/lvmp

genomics framework

Primary LanguageC++

lvmp: A genomics pipeline framework

lvmp is a collection of deployable genomics pipelines constructed in a methodical framework using Docker and Snakemake. We can alter, reconstruct and add functions quickly using a modular structure. This structure can also scale for large parallel analyses and can deploy in different cluster environments.

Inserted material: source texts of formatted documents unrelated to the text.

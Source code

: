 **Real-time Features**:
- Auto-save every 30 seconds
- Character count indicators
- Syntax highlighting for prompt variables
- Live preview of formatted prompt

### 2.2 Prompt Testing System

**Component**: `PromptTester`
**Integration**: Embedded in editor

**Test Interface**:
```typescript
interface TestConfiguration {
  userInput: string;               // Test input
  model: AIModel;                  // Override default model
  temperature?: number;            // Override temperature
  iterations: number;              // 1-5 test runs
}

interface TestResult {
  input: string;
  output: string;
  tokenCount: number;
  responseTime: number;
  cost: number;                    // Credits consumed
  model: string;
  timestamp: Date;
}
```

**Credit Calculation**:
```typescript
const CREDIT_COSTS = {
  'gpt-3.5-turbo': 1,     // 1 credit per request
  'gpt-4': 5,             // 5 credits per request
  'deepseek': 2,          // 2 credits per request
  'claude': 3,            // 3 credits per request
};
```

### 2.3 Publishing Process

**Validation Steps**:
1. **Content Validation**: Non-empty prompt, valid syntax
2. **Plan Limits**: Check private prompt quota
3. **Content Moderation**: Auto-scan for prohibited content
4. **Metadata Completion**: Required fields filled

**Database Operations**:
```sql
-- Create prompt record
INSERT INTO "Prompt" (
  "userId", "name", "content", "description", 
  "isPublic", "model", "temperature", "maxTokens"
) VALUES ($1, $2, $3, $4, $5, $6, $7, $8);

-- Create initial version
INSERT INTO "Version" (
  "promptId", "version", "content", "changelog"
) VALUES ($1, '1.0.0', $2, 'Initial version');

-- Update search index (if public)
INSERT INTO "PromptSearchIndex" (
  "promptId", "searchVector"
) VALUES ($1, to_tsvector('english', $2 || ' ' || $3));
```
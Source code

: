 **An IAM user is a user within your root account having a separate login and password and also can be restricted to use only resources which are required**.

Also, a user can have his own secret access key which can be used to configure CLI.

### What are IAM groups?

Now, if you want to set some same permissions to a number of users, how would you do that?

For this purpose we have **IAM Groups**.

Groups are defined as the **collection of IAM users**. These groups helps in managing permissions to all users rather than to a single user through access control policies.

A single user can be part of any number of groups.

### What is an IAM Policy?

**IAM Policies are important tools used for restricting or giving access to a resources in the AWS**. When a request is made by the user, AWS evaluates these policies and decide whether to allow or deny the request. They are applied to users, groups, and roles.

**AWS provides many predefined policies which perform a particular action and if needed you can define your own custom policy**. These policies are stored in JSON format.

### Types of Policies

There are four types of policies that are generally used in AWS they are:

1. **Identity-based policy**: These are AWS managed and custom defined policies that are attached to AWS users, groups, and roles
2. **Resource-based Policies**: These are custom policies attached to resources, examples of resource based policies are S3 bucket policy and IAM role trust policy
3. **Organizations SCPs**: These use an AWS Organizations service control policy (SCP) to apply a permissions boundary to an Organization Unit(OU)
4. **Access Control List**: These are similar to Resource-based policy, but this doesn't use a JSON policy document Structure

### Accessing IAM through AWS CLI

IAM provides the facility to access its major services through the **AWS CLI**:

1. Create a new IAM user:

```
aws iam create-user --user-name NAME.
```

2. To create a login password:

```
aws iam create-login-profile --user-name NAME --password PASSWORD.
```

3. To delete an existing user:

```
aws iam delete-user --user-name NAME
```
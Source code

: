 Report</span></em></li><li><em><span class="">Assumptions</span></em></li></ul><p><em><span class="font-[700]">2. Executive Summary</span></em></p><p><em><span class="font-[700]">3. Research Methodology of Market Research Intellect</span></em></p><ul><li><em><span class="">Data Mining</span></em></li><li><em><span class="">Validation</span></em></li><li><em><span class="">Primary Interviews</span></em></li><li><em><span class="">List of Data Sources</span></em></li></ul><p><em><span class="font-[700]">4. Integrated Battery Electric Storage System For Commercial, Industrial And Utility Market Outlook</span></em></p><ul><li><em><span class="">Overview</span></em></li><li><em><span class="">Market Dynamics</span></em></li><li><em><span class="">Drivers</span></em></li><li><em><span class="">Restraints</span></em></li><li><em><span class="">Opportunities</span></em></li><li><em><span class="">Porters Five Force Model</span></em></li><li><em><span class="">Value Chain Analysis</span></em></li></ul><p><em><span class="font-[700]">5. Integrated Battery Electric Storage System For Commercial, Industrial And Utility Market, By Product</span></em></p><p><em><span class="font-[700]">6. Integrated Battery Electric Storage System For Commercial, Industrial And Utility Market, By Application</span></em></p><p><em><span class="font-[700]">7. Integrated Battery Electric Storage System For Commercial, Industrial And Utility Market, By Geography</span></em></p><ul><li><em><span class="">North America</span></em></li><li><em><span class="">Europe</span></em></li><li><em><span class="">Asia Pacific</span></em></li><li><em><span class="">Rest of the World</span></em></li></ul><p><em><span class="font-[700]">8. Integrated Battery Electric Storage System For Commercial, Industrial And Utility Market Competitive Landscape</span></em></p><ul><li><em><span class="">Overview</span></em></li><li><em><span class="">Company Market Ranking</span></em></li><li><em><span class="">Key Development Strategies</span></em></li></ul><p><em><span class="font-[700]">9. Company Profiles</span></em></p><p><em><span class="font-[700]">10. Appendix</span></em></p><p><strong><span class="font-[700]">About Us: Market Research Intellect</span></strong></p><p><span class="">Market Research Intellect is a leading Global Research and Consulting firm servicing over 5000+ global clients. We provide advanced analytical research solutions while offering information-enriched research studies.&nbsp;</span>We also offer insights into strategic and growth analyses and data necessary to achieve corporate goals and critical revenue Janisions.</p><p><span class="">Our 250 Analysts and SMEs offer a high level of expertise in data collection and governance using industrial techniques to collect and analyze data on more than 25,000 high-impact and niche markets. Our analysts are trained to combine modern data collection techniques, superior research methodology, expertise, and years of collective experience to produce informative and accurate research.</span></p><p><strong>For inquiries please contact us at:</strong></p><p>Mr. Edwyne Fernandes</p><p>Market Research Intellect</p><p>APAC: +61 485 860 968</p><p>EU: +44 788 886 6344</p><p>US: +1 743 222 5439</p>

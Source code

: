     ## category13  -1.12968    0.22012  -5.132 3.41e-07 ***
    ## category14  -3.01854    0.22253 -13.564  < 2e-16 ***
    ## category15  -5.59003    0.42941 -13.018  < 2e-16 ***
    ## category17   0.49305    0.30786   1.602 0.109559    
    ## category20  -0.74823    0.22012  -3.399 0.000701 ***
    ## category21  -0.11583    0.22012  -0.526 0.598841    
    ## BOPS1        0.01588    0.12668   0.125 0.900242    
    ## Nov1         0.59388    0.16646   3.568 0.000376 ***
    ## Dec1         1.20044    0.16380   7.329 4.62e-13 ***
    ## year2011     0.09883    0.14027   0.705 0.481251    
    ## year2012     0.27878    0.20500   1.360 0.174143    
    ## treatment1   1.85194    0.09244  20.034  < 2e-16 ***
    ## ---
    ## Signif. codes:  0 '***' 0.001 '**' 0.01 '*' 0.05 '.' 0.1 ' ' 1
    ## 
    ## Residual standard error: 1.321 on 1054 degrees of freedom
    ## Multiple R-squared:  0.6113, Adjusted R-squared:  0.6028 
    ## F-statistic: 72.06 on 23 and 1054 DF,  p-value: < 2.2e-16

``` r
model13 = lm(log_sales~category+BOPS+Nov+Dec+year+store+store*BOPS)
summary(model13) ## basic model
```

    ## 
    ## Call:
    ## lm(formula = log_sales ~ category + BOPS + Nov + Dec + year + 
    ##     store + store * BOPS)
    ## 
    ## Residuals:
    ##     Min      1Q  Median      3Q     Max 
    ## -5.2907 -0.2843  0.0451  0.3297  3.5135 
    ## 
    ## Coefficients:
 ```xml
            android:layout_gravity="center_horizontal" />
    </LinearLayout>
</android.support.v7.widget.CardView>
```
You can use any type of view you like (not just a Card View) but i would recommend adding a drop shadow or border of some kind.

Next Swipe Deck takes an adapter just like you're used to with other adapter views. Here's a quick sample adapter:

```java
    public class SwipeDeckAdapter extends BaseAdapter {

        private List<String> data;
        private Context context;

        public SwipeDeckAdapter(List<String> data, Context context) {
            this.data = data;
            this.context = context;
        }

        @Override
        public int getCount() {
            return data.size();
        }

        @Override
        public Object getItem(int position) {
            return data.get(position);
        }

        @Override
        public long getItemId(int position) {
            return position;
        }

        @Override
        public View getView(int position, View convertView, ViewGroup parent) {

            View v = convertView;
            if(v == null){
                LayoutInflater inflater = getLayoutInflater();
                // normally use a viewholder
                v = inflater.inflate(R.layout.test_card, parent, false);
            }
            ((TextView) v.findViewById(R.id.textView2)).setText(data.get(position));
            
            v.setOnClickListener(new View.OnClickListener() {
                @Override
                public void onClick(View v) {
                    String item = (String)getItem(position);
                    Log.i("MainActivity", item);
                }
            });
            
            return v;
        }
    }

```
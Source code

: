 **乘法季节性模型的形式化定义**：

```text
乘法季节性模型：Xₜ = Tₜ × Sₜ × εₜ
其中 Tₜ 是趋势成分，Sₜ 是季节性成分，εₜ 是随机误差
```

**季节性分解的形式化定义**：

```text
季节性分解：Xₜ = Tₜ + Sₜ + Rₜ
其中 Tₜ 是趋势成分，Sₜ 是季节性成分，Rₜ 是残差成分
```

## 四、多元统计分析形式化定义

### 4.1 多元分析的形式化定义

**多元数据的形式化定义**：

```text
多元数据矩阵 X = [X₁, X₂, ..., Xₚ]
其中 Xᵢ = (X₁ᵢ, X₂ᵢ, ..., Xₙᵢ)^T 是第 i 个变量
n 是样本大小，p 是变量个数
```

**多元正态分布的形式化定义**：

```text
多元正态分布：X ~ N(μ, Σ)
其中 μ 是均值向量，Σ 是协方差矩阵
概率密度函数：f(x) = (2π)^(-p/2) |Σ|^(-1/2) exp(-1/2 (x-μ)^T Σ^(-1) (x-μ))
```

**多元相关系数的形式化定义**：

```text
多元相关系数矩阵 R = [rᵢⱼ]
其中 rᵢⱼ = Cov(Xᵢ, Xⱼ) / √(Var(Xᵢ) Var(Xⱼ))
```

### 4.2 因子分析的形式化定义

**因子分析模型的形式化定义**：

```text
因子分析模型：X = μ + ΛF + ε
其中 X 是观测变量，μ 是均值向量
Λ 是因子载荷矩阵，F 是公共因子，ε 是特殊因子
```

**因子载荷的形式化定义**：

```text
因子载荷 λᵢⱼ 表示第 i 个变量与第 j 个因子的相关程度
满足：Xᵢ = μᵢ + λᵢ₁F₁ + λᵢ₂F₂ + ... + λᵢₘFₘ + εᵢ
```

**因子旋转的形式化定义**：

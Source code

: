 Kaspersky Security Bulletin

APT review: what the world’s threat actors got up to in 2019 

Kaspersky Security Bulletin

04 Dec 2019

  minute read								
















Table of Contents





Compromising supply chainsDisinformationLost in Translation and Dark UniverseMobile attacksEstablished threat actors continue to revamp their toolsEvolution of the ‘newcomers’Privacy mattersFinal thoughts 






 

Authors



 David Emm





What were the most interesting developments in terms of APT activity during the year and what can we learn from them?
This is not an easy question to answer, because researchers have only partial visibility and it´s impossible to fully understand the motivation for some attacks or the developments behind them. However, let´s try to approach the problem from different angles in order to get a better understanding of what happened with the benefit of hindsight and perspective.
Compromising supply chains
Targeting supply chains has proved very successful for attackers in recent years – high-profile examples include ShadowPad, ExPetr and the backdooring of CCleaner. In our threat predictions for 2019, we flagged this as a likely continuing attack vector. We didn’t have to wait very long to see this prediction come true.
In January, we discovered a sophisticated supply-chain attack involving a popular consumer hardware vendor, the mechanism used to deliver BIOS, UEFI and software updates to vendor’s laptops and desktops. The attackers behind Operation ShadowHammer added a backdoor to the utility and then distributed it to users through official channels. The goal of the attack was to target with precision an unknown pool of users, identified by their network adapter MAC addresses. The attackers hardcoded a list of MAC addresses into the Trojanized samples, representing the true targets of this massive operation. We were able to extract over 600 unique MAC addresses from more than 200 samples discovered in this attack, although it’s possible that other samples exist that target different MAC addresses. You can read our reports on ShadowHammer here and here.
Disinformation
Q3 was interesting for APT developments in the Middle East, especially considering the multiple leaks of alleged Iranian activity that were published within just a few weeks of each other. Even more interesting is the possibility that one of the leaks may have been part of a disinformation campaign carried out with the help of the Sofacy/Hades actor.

Our file structure uses a directory for a given project, and subdirectories for each step. As the pipeline progresses we create intermediary files across step specific directories until we reach our final output. The pipeline specific dependencies are stored in separate scripts, container, and reference directories. The pipeline metrics are stored in a project specific log folder. Example:

|-scripts
|---Snakefile_align
|-references
|---hg19.fasta
|-containers
|---bwa.simg
|-PROJECT1
|---fastq
|-----sample1.01.fastq
|-----sample1.02.fastq
|---bam
|-----sample1.bam

The following pipelines are constructed:

  • Mutation Calling
    • Preprocessing
    • Mutation Calling
    • Mutation Filtering
  • Neoantigen Calling
    • HLA Typing
    • Class I Neoantigen Calling
    • Class II Neoantigen Calling
  • RNA Expression
    • Preprocessing
    • FPKM, TPM, Counts based Gene Quantification

The installation and run instructions can be found in SETUP.md and lauched via snakemake or lvmp_sub. The only dependencies outside of containers are Snakemake and Singularity/Docker.